Intervention de Odette Terrade

Réunion du 21 octobre 2008 à 16h00
Logement et lutte contre l'exclusion — Article 20

Photo de Odette TerradeOdette Terrade :

Madame la ministre, avec cet article 20, que ce soit dans sa rédaction initiale ou dans la version modifiée par la commission des affaires sociales, nous en avons la preuve : tout est bon pour expulser du logement social quelques centaines de foyers que vous mettez à l’index.

Vous les désignez comme d’affreux profiteurs. Vous tentez ainsi de monter les populations les plus pauvres contre leurs voisins, un peu plus heureux. Vous voulez faire croire que le manque de logements sociaux est dû à la présence de locataires qui ne devraient pas bénéficier de ce type d’habitat.

Tout cela est faux, et vous le savez bien. Tenir de tels propos est même inacceptable.

Nous pensons avoir identifié la cible que vous visez par vos mesures d’expulsion. Il s’agit pour l’essentiel des couples âgés de 50 ans à 70 ans, tout particulièrement de ceux qui ont entre 50 et 60 ans. §En effet, ce sont les seuls qui peuvent se retrouver dans les situations décrites par l’article 20 du projet de loi : leur appartement est parfois devenu trop grand et leur revenu est enfin décent, avant de subir une forte baisse une fois qu’ils seront à la retraite.

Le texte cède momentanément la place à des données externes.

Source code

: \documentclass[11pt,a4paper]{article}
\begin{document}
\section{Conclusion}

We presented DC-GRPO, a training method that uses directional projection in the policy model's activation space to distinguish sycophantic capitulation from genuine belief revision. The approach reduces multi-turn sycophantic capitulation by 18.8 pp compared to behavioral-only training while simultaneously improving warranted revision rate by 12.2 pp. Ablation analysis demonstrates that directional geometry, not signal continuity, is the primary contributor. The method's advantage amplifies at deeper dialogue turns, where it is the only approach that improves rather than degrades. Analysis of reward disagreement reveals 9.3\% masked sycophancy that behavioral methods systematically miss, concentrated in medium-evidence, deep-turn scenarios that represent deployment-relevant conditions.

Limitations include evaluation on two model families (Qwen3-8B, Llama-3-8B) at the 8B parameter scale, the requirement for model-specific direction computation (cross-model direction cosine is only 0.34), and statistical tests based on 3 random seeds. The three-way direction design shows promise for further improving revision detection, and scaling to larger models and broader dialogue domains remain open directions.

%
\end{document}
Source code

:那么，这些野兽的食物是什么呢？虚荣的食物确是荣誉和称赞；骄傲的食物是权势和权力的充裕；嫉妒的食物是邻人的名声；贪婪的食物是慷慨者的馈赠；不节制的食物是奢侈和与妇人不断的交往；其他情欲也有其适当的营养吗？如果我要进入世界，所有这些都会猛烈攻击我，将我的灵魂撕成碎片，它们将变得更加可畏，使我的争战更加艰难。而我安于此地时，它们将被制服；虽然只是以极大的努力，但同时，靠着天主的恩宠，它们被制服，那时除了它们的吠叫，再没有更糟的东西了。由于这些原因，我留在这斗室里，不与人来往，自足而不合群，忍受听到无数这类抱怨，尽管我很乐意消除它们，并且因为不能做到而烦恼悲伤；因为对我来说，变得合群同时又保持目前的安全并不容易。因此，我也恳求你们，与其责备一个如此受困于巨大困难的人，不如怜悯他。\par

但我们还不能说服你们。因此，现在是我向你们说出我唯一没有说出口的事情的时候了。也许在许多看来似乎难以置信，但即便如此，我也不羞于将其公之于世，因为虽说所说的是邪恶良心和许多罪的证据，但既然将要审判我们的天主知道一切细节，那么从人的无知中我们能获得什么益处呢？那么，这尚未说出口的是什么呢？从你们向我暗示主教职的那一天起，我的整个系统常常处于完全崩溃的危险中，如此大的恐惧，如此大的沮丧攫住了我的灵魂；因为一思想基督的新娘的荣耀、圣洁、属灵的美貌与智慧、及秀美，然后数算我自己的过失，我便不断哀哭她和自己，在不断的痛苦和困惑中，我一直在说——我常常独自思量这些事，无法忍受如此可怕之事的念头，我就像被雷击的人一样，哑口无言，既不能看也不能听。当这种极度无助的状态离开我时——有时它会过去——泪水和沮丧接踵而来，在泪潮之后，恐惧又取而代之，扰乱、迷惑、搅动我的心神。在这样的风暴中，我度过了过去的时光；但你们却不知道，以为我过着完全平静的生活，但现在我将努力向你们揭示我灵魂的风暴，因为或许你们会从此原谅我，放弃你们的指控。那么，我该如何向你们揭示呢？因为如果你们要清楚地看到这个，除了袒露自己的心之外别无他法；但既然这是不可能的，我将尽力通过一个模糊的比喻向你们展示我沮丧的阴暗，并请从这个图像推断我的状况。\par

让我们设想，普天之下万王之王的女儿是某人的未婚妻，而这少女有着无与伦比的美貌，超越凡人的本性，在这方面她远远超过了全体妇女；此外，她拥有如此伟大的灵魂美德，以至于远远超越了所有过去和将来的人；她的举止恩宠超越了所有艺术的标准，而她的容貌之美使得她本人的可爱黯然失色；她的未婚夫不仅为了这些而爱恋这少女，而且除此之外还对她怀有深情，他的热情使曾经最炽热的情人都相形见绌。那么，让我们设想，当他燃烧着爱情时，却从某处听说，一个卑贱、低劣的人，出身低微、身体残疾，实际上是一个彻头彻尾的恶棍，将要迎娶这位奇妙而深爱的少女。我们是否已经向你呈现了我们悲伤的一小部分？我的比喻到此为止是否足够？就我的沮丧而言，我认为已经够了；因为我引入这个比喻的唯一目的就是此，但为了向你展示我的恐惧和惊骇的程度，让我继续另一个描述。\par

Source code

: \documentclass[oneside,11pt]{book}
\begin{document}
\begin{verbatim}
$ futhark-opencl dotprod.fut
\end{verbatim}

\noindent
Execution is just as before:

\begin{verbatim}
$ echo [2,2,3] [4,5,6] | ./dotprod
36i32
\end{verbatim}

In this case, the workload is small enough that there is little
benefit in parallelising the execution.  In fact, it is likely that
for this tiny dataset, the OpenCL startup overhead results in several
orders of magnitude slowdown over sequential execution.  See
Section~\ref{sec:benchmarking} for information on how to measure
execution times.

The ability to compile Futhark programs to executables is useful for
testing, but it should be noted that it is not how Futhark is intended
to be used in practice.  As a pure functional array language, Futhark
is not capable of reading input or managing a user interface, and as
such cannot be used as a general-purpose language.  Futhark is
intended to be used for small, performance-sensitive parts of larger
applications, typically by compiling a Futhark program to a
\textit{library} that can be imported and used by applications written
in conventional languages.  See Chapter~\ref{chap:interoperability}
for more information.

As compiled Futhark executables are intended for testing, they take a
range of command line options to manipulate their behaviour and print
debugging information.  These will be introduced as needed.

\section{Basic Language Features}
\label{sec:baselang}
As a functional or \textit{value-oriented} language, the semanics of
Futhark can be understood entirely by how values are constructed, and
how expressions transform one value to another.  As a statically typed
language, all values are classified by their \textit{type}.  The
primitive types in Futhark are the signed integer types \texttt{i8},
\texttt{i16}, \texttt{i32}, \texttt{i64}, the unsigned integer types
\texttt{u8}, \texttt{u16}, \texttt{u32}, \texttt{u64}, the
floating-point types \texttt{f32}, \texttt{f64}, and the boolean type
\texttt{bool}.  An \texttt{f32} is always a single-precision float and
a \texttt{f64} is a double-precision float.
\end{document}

Aussi, pour l’une ou l’autre de ces raisons, vous décidez de les expulser du logement dans lequel ils ont vécu souvent durant de très nombreuses années.

Il est vrai que, parfois, l’appartement dans lequel ils ont élevé leurs enfants se révèle trop grand, quand, adultes, ces derniers quittent le logement familial. Mais, en ne considérant que cet aspect des choses, madame la ministre, vous oubliez une dimension essentielle de la vie de tout être humain, celle du souvenir du bonheur familial.

Comme le chante Bénabar, ces appartements sont « hantés ». Chaque jour, chaque minute, leurs occupants y croisent le souvenir de leurs enfants, de leurs rires et de leurs larmes. L’ensemble des étapes de leur vie est inscrit entre les murs de ce logement qu’ils occupent depuis des années.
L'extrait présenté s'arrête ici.